I've often read published work I've thought less than stellar. But it's never occurred to me to ask the press that publishes the journal to shut the journal down. Writes Times Higher Education (HT Mangan's, via Patri Friedman)
It has published papers on everything from ejaculation as a treatment for nasal congestion to why modern scientists are so dull, but the future of Medical Hypotheses is hanging in the balance after a host of complaints from high-profile researchers.

The irreverent publication is the only Elsevier journal not to subject its submissions to peer review. Instead, its editor decides what to publish on the basis of how interesting or radical a paper is, and how well expressed the arguments are.

But its future is in doubt after editor-in-chief Bruce Charlton, professor of theoretical medicine at the University of Buckingham, published a paper from a well-known HIV/Aids denier.

The paper, "HIV-Aids hypothesis out of touch with South African Aids - A new perspective", was published online last July. It was written by Peter Duesberg, professor of molecular and cell biology at the University of California, Berkeley, and colleagues.

It argues that there is "as yet no proof that HIV causes Aids" and says the claim that the virus has killed millions is "unconfirmed".

Prominent Aids researchers contacted Elsevier to object to the article and wrote to the US National Library of Medicine requesting that Medical Hypotheses be removed from the Medline citation database - an act that would exclude it from the mainstream scientific-communication network.
The Medical Hypotheses Blog responds:
MEDICAL HYPOTHESES, however, was founded nearly thirty-five years ago in an attempt to provide an outlet for medical research that runs contrary to received opinion and is too controversial to be published in peer-reviewed medical journals. David Horrobin, our founding editor, believed that the peer-review system can impede the growth of science by systematically rejecting articles that fall outside the consensus of scientific belief.
I used to think that it would be too ironic, given the history of MEDICAL HYPOTHESES, if Elsevier were to subject our policy on peer review to peer review. But that is just the tip of the iceberg. The panel of experts that Elsevier enlisted to investigate how we came to accept Duesberg’s article for publication has now completed its report. It does, indeed, recommend that articles submitted to the journal be subject to peer review. It also recommends that Elsevier impose a list of forbidden topics of a controversial or politically-incorrect nature to be excluded from the journal.
Peer review is important, but there is no reason that each and every journal in existence must be peer reviewed. Everyone knows or ought to know that Medical Hypotheses exists to publish controversial work that would have a hard time getting through the conformity pressures of peer review; it's more a journal of interesting and dissenting voices than "settled science".

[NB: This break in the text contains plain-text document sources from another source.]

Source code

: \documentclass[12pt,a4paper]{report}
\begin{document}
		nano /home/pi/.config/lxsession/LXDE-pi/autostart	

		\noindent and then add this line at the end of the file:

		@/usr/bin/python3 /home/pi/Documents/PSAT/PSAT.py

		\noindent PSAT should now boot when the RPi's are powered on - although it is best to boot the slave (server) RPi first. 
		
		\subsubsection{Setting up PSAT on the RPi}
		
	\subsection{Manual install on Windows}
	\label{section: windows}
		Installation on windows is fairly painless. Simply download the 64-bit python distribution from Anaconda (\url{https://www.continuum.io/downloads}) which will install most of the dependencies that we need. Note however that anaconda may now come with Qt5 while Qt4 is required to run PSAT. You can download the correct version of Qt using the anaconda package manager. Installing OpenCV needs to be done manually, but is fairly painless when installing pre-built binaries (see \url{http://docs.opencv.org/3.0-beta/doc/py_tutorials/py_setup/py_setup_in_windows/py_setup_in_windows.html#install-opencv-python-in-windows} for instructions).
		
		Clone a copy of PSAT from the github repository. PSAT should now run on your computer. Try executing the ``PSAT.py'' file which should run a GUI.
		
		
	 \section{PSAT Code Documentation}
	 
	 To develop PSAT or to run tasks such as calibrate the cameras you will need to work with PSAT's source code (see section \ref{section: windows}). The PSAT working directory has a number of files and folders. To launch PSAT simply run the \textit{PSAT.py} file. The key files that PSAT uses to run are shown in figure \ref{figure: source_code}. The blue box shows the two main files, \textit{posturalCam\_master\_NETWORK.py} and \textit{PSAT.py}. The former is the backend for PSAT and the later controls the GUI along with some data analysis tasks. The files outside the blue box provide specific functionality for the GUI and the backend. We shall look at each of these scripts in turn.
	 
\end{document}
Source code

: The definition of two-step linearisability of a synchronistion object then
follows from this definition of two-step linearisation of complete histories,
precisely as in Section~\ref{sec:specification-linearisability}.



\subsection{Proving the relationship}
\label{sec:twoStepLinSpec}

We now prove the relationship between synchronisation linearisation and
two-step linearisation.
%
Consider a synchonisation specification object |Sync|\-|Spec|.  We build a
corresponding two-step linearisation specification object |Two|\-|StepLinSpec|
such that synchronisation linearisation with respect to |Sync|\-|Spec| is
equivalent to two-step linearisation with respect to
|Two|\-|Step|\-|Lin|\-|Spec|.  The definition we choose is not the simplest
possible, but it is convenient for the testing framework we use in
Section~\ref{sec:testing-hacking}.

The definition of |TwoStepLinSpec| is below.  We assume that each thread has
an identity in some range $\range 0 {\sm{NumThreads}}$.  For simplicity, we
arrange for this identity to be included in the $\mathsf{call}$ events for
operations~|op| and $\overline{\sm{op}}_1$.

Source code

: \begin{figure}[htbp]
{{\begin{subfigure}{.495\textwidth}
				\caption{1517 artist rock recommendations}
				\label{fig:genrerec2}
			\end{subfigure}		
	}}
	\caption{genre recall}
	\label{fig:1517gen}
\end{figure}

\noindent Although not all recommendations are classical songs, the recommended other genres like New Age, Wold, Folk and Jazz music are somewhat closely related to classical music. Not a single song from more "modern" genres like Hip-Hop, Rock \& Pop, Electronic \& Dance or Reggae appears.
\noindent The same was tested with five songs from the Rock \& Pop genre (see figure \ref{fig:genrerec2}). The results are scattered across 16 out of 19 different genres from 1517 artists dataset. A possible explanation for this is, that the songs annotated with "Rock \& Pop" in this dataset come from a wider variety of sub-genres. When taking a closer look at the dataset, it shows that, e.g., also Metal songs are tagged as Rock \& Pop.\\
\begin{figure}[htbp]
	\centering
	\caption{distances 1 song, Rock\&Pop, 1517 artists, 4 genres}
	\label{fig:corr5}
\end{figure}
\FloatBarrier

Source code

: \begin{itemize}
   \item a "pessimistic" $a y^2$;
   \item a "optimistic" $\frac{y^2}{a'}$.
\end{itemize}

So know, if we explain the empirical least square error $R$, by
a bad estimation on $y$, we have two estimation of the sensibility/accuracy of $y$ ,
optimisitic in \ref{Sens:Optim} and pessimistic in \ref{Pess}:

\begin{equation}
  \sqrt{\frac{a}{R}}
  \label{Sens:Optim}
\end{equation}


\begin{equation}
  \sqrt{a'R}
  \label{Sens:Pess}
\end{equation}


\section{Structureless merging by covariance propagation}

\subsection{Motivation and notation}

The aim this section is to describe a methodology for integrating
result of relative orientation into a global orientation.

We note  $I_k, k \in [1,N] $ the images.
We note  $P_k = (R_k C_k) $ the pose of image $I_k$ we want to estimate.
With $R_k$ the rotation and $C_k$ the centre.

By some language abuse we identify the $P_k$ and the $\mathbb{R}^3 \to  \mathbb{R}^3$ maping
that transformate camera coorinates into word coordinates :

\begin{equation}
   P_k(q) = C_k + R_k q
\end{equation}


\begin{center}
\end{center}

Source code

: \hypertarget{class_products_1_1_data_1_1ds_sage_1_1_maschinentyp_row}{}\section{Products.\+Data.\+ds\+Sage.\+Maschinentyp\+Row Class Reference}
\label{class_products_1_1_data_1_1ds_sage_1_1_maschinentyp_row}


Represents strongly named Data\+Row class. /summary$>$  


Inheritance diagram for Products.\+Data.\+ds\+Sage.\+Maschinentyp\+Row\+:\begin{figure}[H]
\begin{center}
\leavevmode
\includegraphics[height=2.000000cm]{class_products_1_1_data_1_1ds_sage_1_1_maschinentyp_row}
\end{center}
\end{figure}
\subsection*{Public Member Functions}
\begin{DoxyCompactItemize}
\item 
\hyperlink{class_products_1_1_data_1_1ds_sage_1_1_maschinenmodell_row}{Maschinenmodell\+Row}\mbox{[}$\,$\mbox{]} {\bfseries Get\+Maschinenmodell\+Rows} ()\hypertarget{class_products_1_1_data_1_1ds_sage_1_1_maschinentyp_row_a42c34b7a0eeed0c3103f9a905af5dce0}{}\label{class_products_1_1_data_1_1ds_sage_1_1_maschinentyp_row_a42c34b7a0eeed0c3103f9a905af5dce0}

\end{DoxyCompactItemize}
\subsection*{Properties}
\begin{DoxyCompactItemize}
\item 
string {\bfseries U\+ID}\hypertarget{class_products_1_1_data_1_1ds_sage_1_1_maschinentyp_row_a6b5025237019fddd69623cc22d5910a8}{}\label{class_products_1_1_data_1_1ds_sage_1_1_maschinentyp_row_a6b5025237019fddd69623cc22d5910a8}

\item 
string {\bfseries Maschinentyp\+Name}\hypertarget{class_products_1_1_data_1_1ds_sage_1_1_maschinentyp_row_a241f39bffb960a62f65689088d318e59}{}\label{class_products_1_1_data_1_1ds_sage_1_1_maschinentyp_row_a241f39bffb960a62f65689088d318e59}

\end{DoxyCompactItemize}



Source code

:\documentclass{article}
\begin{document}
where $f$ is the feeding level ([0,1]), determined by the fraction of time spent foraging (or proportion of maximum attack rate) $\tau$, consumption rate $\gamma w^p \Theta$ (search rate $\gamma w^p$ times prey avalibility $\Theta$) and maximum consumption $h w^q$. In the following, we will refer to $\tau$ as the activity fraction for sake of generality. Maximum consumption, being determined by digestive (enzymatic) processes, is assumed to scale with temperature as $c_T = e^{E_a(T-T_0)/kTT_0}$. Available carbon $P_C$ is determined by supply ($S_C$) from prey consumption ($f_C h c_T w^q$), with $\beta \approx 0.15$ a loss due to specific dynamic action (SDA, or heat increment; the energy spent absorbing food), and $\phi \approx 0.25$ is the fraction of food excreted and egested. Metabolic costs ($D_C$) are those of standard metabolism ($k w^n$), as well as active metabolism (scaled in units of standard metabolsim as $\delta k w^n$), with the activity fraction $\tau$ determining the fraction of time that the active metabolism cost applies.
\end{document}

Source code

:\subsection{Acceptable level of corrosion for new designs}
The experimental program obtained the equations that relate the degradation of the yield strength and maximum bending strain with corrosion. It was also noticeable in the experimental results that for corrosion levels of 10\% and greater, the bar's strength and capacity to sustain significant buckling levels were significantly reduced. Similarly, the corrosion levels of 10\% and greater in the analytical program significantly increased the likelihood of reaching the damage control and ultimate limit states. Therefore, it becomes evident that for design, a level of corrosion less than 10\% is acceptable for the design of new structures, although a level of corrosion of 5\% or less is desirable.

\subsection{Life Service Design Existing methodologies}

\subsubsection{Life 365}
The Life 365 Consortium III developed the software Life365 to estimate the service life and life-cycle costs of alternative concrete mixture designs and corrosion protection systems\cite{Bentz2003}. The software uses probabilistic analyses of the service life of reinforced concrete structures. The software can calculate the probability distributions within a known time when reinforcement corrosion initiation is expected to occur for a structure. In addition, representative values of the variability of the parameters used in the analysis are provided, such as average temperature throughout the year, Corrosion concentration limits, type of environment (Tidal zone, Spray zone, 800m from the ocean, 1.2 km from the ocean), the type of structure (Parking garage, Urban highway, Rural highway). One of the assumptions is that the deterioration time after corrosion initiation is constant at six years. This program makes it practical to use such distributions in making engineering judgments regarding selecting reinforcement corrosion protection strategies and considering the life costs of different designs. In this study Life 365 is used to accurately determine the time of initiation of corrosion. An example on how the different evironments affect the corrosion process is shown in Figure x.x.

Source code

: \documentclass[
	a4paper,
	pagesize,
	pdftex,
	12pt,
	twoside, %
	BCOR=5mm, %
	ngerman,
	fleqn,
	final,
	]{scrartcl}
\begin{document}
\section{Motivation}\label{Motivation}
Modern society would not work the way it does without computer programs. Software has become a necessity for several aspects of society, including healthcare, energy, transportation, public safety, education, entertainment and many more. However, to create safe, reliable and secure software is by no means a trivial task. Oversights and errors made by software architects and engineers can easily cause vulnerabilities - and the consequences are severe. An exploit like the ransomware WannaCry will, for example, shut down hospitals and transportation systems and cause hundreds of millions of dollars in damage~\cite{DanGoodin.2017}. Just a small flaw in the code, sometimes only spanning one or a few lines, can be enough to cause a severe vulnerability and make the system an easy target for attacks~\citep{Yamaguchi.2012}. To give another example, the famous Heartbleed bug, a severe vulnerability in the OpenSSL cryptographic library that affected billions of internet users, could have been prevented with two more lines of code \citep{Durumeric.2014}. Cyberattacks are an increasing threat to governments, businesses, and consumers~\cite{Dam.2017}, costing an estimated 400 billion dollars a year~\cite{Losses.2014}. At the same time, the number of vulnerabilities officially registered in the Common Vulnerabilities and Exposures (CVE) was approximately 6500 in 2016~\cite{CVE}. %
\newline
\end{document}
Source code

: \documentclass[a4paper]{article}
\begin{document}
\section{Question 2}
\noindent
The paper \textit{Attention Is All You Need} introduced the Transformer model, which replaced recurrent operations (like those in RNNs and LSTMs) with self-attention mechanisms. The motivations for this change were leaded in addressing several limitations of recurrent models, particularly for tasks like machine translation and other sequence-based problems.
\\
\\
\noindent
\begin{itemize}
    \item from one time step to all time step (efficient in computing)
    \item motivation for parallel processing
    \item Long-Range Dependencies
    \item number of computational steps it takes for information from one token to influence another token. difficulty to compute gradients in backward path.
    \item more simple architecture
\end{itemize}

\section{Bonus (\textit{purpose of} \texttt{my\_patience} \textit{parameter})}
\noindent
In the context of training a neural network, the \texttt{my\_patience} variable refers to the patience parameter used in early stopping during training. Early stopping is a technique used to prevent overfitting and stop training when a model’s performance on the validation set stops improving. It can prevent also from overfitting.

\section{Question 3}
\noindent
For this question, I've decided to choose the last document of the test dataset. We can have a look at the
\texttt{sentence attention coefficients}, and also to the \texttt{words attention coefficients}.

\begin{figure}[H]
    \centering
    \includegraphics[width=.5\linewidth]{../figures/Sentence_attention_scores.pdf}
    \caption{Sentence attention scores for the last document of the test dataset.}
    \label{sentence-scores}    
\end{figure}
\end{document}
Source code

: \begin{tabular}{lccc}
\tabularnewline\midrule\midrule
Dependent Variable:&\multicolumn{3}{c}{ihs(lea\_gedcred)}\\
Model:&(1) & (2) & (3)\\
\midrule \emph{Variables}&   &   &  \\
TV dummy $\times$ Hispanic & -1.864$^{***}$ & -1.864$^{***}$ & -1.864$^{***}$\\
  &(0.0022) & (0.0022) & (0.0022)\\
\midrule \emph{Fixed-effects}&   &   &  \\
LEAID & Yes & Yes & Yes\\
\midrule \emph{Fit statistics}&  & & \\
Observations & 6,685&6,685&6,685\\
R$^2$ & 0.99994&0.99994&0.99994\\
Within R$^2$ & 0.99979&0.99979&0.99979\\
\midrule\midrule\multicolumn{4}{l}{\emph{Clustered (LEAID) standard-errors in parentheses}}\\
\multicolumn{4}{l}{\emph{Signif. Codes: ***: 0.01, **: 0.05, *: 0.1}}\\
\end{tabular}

I don't know whether Bruce Charlton owns Medical Hypotheses or if Elsevier owns it. But if he does own it, he ought perhaps be shopping for a better publisher.

At the current margin, there should be more, not fewer, journals that publish papers based on editorial rather than peer review. Those journals should be strongly identified with the editor to align reputational incentives.

In a way, we're moving towards that kind of a system already: trusted blogs point to endorsed working papers prior to their publication or acceptance. I'd put even odds that a Marginal Revolution link to an unpublished working paper does more for that paper's citation count than acceptance at most journals. At what point do particular trustworthy individual become more important as imprimatur than journal acceptance processes?

We have better choice of filters now than we did twenty years ago. I'll pick Charlton as filter for interesting over a committee process any day.

1 comment:

  1. Thanks for your coverage Eric.

    The situation is that Elsevier own Medical Hypotheses and employ me as Editor. A

    nd until recently Elsevier have given me complete editorial independence, within the journal's defined Scope and Aims and approved methods - as is proper and appropriate in science.

    I completely agree on the need for more editorially reviewed journals. The fact that Medical Hypotheses 1. makes a profit, 2. has a decent impact factor (1.4), 3. a high download usage (half a million per year), and 4. very rapid decisions on papers (within 2 weeks, often faster) suggests that 'the market' would like more journals of this type too.